More importantly, as a trustee I had to vote on issues with the economic well-being of the hospital in mind, even though some of those decisions ran counter to my desire to rein in health care costs.
For example, Sibley has an opportunity to start Proton Beam Therapy for cancer, but other area institutions already have this expensive technology or are competing to obtain it. [See this NPR story: Proton Beam Therapy Sparks Hospital Arms Race.]
Who has the power to lower healthcare costs?
The organizations that are working to lower costs and restructure our system have only the power to educate consumers and politicians and they are largely ignored.
The Institute for Healthcare Improvement and similar academic think tanks make the occasional impact with a study or movie but do not have any effective political support movement that can really make a change.

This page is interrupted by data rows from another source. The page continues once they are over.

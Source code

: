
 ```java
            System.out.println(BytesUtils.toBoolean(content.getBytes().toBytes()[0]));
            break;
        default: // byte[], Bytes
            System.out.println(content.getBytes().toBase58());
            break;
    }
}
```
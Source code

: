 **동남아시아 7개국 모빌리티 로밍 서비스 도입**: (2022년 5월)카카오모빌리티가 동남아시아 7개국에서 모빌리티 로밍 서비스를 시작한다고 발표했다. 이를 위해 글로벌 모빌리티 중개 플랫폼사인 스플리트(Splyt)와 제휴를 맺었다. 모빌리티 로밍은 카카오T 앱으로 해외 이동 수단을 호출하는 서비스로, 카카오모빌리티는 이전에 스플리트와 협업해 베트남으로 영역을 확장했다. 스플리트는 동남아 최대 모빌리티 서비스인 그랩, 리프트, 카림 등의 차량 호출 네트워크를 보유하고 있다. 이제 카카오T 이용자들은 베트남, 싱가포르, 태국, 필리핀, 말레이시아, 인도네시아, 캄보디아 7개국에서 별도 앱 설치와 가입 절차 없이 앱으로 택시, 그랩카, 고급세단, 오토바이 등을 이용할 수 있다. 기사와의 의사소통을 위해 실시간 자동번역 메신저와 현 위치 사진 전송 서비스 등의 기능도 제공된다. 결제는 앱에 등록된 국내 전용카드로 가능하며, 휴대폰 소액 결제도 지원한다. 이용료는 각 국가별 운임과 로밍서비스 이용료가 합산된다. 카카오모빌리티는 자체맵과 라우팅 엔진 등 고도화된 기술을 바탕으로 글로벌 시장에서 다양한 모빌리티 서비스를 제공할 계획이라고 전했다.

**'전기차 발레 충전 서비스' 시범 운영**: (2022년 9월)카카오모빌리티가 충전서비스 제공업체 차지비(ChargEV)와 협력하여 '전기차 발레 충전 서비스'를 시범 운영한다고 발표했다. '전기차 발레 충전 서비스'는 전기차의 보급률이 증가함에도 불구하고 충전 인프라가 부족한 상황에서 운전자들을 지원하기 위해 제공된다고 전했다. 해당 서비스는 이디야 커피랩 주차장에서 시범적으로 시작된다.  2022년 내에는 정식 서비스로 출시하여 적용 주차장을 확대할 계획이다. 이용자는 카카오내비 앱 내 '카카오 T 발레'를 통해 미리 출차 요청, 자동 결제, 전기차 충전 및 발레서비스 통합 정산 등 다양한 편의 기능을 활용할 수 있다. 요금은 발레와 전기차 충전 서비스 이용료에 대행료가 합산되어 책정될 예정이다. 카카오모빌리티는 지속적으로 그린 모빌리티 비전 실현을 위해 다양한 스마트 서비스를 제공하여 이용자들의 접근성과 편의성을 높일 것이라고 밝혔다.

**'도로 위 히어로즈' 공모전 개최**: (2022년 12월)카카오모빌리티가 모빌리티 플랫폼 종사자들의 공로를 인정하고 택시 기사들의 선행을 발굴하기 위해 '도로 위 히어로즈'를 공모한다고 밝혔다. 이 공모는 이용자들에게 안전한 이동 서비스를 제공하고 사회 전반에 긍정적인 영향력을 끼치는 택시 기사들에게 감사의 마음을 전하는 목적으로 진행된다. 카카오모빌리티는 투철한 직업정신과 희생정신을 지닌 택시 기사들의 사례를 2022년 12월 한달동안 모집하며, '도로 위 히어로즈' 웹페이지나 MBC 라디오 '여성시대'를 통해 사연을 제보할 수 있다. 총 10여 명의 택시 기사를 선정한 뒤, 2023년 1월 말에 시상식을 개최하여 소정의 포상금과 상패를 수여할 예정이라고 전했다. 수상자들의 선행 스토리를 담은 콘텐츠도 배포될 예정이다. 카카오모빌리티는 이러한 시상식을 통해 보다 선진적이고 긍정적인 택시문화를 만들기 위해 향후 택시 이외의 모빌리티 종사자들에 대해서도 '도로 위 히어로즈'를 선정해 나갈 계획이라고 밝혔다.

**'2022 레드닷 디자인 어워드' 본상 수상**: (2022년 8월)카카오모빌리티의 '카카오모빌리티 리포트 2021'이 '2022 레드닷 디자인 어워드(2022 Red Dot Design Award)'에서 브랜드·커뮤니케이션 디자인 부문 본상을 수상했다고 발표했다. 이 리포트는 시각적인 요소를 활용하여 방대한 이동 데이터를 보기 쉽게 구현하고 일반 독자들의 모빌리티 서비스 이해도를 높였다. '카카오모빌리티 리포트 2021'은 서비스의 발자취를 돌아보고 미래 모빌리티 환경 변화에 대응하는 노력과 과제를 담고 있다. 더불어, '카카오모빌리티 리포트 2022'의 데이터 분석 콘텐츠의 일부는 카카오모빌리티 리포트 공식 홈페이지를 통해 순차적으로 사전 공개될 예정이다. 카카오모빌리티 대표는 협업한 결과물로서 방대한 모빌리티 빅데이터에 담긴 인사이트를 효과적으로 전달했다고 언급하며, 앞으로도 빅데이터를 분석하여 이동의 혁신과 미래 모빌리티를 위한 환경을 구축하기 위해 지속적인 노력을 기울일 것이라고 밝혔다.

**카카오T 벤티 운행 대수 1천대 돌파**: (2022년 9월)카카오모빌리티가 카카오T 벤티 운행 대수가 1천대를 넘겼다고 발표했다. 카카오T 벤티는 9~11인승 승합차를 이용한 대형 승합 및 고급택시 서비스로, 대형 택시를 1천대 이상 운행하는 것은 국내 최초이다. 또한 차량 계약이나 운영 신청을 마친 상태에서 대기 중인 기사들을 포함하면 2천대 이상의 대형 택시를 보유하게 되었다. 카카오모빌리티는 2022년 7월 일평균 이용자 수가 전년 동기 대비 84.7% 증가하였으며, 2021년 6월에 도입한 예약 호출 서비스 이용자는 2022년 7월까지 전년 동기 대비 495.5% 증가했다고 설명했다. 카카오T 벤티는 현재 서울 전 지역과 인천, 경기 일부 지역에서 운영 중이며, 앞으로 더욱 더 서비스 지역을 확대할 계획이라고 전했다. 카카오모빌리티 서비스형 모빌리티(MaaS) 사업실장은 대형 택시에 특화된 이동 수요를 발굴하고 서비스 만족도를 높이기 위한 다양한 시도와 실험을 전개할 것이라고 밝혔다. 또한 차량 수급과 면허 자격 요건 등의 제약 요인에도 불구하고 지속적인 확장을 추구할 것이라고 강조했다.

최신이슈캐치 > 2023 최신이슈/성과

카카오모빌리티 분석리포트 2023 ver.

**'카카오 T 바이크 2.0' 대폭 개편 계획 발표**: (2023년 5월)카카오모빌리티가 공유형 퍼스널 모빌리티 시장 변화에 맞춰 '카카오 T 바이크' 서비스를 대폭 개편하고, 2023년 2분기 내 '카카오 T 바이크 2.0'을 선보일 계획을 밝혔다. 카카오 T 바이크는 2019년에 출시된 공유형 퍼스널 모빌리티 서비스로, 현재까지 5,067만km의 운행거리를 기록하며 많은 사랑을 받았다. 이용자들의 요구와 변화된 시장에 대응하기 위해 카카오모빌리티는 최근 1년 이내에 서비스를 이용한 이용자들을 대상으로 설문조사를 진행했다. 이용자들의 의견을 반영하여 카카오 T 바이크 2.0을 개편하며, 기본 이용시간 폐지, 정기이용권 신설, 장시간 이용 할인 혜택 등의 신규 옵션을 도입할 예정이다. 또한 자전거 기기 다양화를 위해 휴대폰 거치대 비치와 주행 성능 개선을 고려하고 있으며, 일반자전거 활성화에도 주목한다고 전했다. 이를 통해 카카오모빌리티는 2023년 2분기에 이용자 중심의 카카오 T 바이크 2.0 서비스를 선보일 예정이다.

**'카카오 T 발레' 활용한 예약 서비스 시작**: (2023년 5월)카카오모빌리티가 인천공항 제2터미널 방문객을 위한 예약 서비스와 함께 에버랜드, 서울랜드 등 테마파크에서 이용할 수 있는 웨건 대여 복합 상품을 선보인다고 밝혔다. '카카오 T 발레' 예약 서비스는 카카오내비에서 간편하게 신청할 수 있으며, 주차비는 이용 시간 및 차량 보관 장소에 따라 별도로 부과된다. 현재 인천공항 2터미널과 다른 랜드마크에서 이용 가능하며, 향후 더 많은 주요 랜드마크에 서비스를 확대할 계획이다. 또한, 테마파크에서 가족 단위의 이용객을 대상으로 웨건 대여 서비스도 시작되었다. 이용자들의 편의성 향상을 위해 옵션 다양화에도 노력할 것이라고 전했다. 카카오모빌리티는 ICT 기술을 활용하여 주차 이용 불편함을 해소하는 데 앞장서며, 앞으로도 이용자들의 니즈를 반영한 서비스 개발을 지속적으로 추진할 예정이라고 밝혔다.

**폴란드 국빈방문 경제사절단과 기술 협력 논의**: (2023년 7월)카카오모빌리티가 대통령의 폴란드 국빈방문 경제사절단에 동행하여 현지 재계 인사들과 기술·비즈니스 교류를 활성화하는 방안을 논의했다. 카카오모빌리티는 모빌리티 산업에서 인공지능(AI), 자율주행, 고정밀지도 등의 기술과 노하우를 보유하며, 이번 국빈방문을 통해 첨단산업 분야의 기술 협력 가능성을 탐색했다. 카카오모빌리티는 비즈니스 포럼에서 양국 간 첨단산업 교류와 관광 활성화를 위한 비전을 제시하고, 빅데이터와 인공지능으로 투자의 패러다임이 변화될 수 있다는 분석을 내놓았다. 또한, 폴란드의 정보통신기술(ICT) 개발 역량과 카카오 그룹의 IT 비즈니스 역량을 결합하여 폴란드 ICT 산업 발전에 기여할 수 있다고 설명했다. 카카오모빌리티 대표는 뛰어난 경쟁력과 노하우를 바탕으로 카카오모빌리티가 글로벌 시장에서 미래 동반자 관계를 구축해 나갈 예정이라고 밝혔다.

Politicians respond to voters and voters like the care they get.
A related peeve is that currently health care “improvement” is largely an exercise in modifying the behavior of doctors and nurses to meet regulatory standards and “best practices” as defined by Core Measures (standards created by regulatory organizations which many clinicians think have questionable value).
Doctors and nurses are not paid more for achieving higher scores but administrators are because they control the purse strings and the organization that is keeping score.
A possible solution: I welcome your input
In my opinion we need an organization that oversees the administrators and creates a series of Administrative Core Measures and Administrative “Never Events.”
Let the CEOs of the health care delivery systems be subject to outside regulatory oversight and let their pay be tied not to the consolidation of their market share but to their cooperation and effectiveness in bringing down U.S. healthcare costs and improving our ranking in the WHO.
Such an uber-organization looks like a single payer system to me but I would welcome the opportunity to look at alternatives.
Bravo, Sam. Keep it up. Sounds like your next career to me. We need a voice like yours. I’ve never heard the term “Never Event.” I certainly will not forget it. Count me in.
Thank you. I hope to say more about Never Events in the future
Sam – I cannot tell you how much I am enjoying your blog posts. I came to find you through your joint blog with Debbie who I have followed online for years. I am a ‘mature’ student (not quite at my gap year yet but only a decade behind you!) from Canada currently studying International Health in Sweden. I hope to read more about what you think is the future of healthcare in America and what impact the direction the US goes will have on the organization of health systems in low and middle income countries (LMIC) (and potentially what lessons can those of us in high income countries learn from the ‘doing more with less’ credo that is an absolute imperative in LMIC). Thanks for sharing your thoughts and please don’t stop!
There is a lot for me to learn, especially about LMIC. I will try. Thanks for following.